Caked with mud and soaked in putrid water, Qazi Mohammad Yahya’s ruined handmade carpets and Pashmina shawls reflect Indian Kashmir’s economic devastation from the region’s worst floods in a century.
More than 450 people were killed this month when the floods, triggered by heavy monsoon rains, swept through the Himalayan region and into Pakistan, leaving hundreds of villages submerged and tens of thousands of residents homeless.
As the waters recede and the cleanup finally begins, business owners, including those selling Indian Kashmir’s most famous exports, are beginning to count their losses — at least US$5 billion by conservative estimates.
“My 35 years of earning is gone,” Yahya said outside his home in the picturesque region’s main city of Srinagar as water-logged carpets collected from one of his showrooms were unloaded from a truck.
“The loss is incalculable,” a grim-faced Yahya added, staring at muddy bundles of what had been handspun fine cashmere wool to make Pashmina shawls. “Most of my finest carpets are lying elsewhere in the flooded city.”
Kashmir carpets have traditionally been a major earner for the region, whose generations of weavers toil for months on wooden looms to produce single intricate pieces that sell for thousands of dollars in the West.
Carpets and other handicraft businesses have long thrived even as the troubled Muslim-majority region has endured an insurgency against Indian rule in favor of independence or merger with Pakistan.
However, scores of carpet showrooms now lie under water after Srinagar’s Dal Lake burst its banks, sending residents fleeing for higher ground. Many of the handlooms have also been destroyed and hundreds of people are out of work.
“It may take one year to recover, it may take 50. It depends on Allah,” said the 55-year-old Yahya, who travels to Europe, Southeast Asia and the US every year to sell his carpets.
From carpets and saffron, another famed Kashmir export, to apples, walnuts and gold jewelry, business owners are returning to their flood-wrecked stores to find tonnes of goods gone or destroyed.
“Our most conservative estimate of loss is at least 30,000 crore rupees [US$5 billion],” Federation Chambers of Industries Kashmir (FCIK) president Ashraf Mir said.
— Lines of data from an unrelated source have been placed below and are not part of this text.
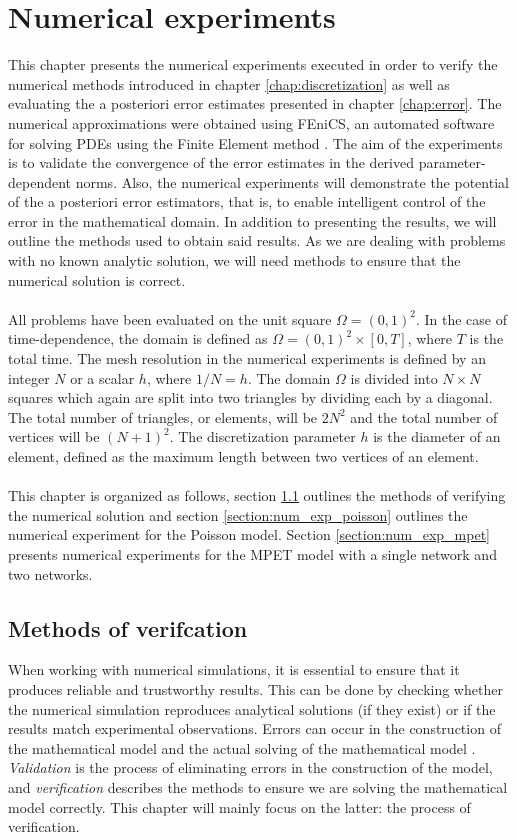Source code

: \chapter{Numerical experiments}
\label{chap:experiments}
This chapter presents the numerical experiments executed in order to verify the numerical methods introduced in chapter \ref{chap:discretization} as well as evaluating the a posteriori error estimates presented in chapter \ref{chap:error}. The numerical approximations were obtained using FEniCS, an automated software for solving PDEs using the Finite Element method \cite{fenics}. The aim of the experiments is to validate the convergence of the error estimates in the derived parameter-dependent norms. Also, the numerical experiments will demonstrate the potential of the a posteriori error estimators, that is, to enable intelligent control of the error in the mathematical domain. In addition to presenting the results, we will outline the methods used to obtain said results. As we are dealing with problems with no known analytic solution, we will need methods to ensure that the numerical solution is correct. 
\\
\\
All problems have been evaluated on the unit square $\Omega = (0,1)^2$. In the case of time-dependence, the domain is defined as $\Omega = (0,1)^2 \times [0, T]$, where $T$ is the total time. The mesh resolution in the numerical experiments is defined by an integer $N$ or a scalar $h$, where  $1/N=h$. The domain $\Omega$ is divided into $N \times N$ squares which again are split into two triangles by dividing each by a diagonal. The total number of triangles, or elements, will be $2N^2$ and the total number of vertices will be $(N+1)^2$. The discretization parameter $h$ is the diameter of an element, defined as the maximum length between two vertices of an element.
\\
\\
This chapter is organized as follows, section \ref{section:verification} outlines the methods of verifying the numerical solution and section \ref{section:num_exp_poisson} outlines the numerical experiment for the Poisson model. Section \ref{section:num_exp_mpet} presents numerical experiments for the MPET model with a single network and two networks. 

\section{Methods of verifcation} \label{section:verification}
When working with numerical simulations, it is essential to ensure that it produces reliable and trustworthy results. This can be done by checking whether the numerical simulation reproduces analytical solutions (if they exist) or if the results match experimental observations. Errors can occur in the construction of the mathematical model and the actual solving of the mathematical model \cite{oberkampf}. \textit{Validation} is the process of eliminating errors in the construction of the model, and \textit{verification} describes the methods to ensure we are solving the mathematical model correctly. This chapter will mainly focus on the latter: the process of verification.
“Our main commercial hub [in Srinagar] was the worst hit,” Mir said, adding that the figures were likely to be higher because most of the Kashmir Valley’s 500,000 traders under-insured their stock.
Mir himself runs a steel fabrication plant employing 100 people.
“I can’t support my staff, under the circumstances,” he said.
Mir said many business owners, including farmers, lost financial records, making it difficult for them to seek help from banks and other financial institutions.
“Businesses need to rebuild fast, for which liberal institutional help is a must,” Mir said.
Many business owners were among the tens of thousands who also lost their homes.
“Minimum documents, minimum time [to provide financial help] is the key,” he said.
In one of Srinagar’s main and oldest markets, Maharaj Bazar, mounds of ruined dried fruits and other goods line the road as shopkeepers begin the massive clean up. The stench of rotting foodstuff hangs in the air.
“We had stocked to the fullest for the peak of marriage season in Kashmir,” shopkeeper Mehraj-u-Din said as he loaded sacks of soiled almonds, cashew nuts, saffron and dates onto a truck to be thrown into the nearby Jhelum River, which is finally receding. “Now everything is gone.”
Another shopkeeper who sells saffron and other spices said he had sold off his wife’s gold jewelry just before the floods to buy up more stock to cash in on the marriage season.
“That doubled my loss,” Abdul Lateef said.
A few stores down, jeweler Pervez Ahmed was sifting through mounds of silt for some of the 3kg of gold ornaments that had been displayed in his showroom.
“I have not been able to salvage more than 10 percent,” said Ahmed, who has three showrooms in the market.
“Banks and insurance offices are locked and under water. No one is coming here to assess our losses,” he said.
Outside of Srinagar, farms which have long produced Kashmir apples, pears, walnuts and other food are also ruined.
The state government, criticized for its slow response to the disaster, last week said more than 80,000 hectares of crops and orchards have been destroyed in Baramulla, just one of 10 Kashmir districts, which was only mildly hit by the floods.